◆ INSTRUCTIONS TO FOLLOW
Of the lines in the data below, write out exactly those from the one holding "3. **WebSocket Connection Failed**" through the one holding "- Verify all requests use same domain", both included.

### DATASET

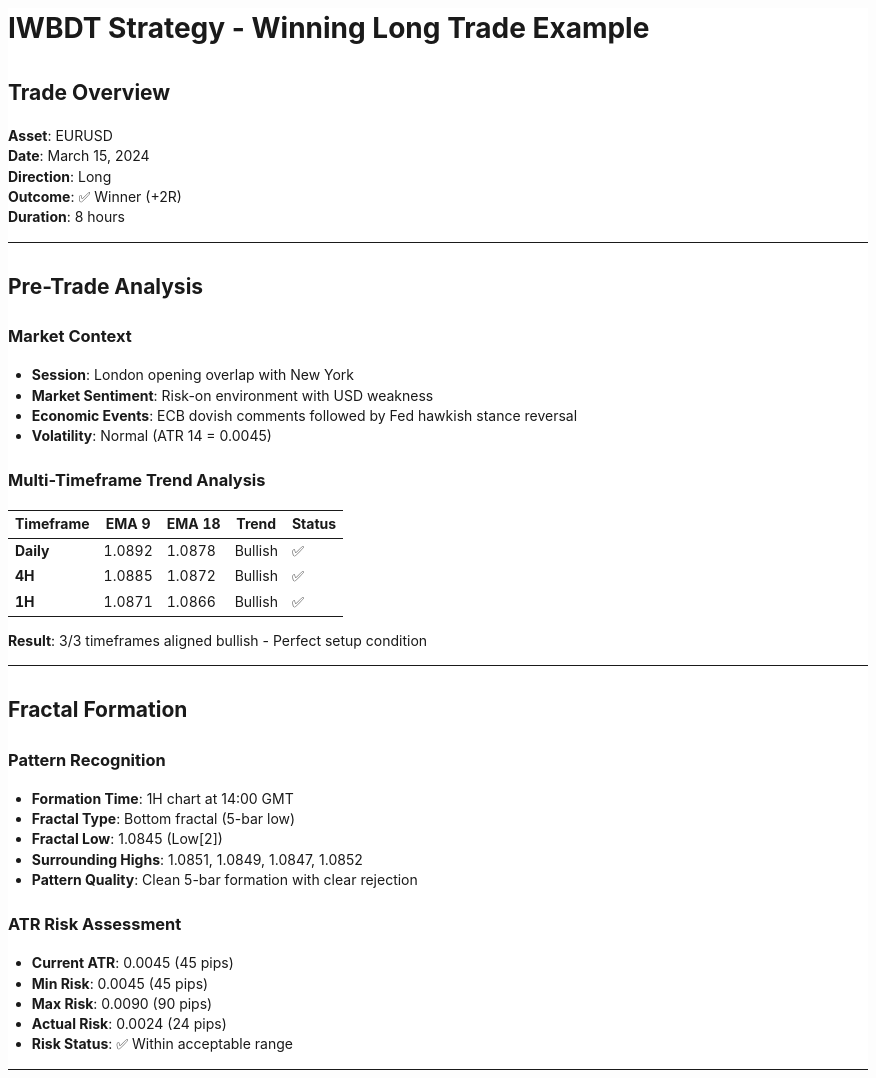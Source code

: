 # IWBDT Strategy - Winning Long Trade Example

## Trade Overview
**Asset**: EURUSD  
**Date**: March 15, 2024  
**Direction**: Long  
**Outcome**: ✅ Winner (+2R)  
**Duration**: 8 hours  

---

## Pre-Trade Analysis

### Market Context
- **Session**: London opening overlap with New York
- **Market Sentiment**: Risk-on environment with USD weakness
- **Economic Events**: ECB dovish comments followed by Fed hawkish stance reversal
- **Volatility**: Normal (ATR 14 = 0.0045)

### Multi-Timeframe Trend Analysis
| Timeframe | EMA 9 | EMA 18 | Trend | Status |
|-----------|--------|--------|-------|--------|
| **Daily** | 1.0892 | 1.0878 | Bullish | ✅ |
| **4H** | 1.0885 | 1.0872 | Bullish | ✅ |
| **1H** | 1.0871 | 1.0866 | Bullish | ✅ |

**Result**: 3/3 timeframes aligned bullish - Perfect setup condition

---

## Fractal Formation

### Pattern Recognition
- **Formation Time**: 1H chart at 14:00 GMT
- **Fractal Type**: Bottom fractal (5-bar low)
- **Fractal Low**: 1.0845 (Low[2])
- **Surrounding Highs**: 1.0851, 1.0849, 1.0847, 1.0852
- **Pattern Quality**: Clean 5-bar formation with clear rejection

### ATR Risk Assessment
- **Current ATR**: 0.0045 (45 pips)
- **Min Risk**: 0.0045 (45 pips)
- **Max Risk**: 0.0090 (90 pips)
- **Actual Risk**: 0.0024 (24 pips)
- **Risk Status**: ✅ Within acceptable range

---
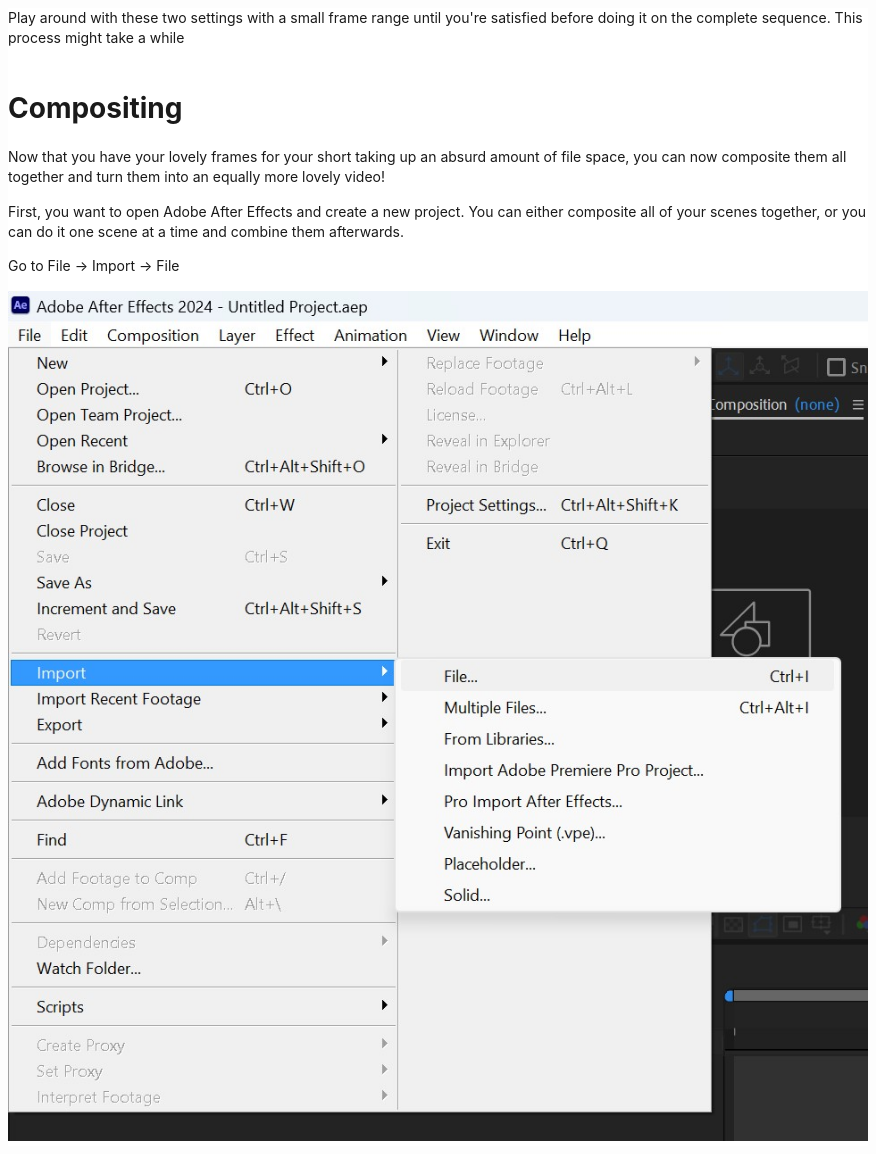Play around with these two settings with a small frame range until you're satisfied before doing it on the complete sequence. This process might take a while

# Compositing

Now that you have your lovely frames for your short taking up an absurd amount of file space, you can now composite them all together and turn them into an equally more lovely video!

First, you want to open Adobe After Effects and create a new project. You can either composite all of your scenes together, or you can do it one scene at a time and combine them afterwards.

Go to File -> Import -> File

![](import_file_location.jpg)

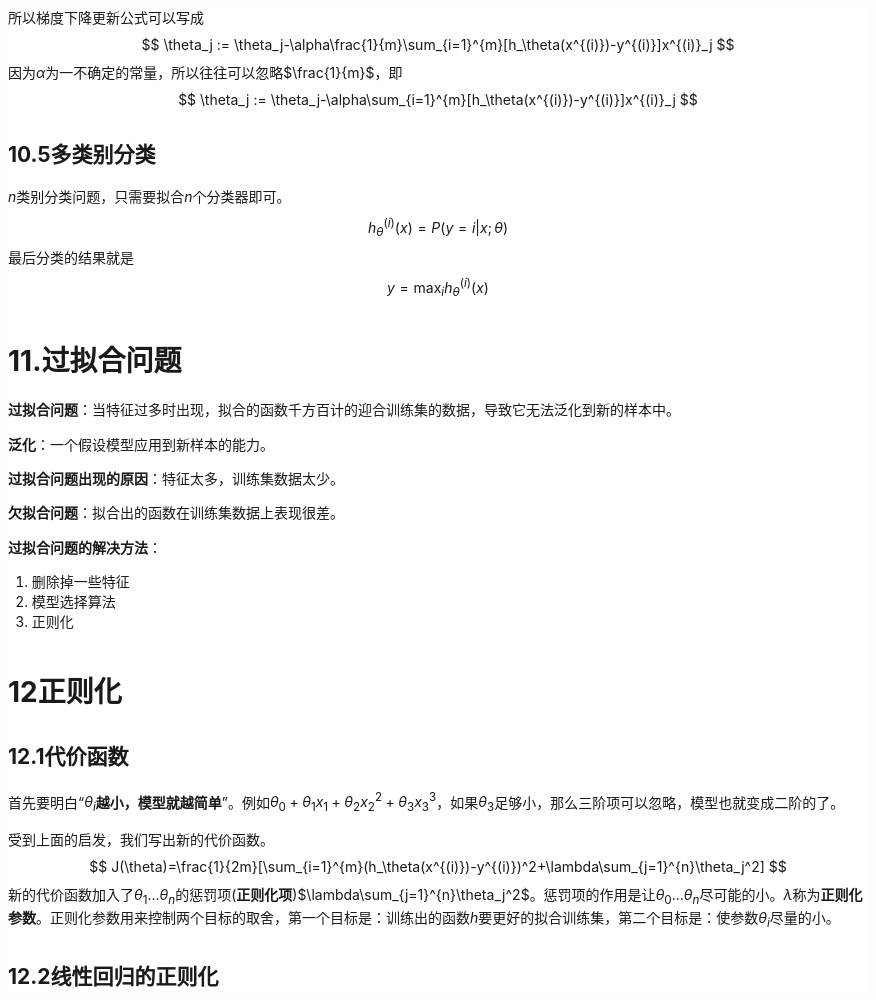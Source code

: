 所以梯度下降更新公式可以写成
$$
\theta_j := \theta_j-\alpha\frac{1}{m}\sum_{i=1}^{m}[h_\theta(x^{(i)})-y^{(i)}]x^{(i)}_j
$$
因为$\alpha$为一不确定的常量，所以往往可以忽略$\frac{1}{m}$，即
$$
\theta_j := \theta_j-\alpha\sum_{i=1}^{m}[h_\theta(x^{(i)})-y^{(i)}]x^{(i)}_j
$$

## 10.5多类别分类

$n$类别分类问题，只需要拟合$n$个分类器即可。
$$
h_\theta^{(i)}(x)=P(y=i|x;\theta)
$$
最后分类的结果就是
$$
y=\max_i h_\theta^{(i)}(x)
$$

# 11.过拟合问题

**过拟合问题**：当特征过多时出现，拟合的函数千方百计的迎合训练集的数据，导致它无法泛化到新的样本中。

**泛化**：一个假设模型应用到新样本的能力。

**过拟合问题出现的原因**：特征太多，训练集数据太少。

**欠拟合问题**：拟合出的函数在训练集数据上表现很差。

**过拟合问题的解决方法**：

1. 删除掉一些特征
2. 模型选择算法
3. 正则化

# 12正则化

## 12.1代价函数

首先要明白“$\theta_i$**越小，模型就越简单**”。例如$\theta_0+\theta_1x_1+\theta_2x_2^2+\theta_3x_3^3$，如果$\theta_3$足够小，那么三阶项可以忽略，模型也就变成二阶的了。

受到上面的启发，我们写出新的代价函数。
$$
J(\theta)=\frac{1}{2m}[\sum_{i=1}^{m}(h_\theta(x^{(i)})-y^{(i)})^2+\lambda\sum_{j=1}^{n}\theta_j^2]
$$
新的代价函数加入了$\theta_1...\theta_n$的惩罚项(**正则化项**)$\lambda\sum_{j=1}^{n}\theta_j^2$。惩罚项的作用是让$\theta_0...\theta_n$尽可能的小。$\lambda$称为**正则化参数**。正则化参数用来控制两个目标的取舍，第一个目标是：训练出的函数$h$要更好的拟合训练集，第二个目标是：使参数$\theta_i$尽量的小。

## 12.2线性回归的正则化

######
### DATASET

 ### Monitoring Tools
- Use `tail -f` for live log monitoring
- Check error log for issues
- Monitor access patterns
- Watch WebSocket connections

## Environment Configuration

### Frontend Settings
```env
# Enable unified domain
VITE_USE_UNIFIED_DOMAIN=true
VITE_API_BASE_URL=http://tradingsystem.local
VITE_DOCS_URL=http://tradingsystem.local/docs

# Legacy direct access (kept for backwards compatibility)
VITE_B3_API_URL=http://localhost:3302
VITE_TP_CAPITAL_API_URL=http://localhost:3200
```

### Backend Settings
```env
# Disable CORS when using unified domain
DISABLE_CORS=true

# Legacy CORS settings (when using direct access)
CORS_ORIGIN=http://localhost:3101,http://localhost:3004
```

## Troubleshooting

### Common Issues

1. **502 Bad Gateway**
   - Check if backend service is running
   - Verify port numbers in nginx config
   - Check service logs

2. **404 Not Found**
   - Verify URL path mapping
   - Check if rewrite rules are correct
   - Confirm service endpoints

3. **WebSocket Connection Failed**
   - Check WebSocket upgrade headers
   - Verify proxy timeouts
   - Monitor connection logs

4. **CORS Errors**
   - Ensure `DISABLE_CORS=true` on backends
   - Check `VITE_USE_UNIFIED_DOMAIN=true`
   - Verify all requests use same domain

######

◆ RESPONSE FOR THIS EXERCISE
3. **WebSocket Connection Failed**
   - Check WebSocket upgrade headers
   - Verify proxy timeouts
   - Monitor connection logs

4. **CORS Errors**
   - Ensure `DISABLE_CORS=true` on backends
   - Check `VITE_USE_UNIFIED_DOMAIN=true`
   - Verify all requests use same domain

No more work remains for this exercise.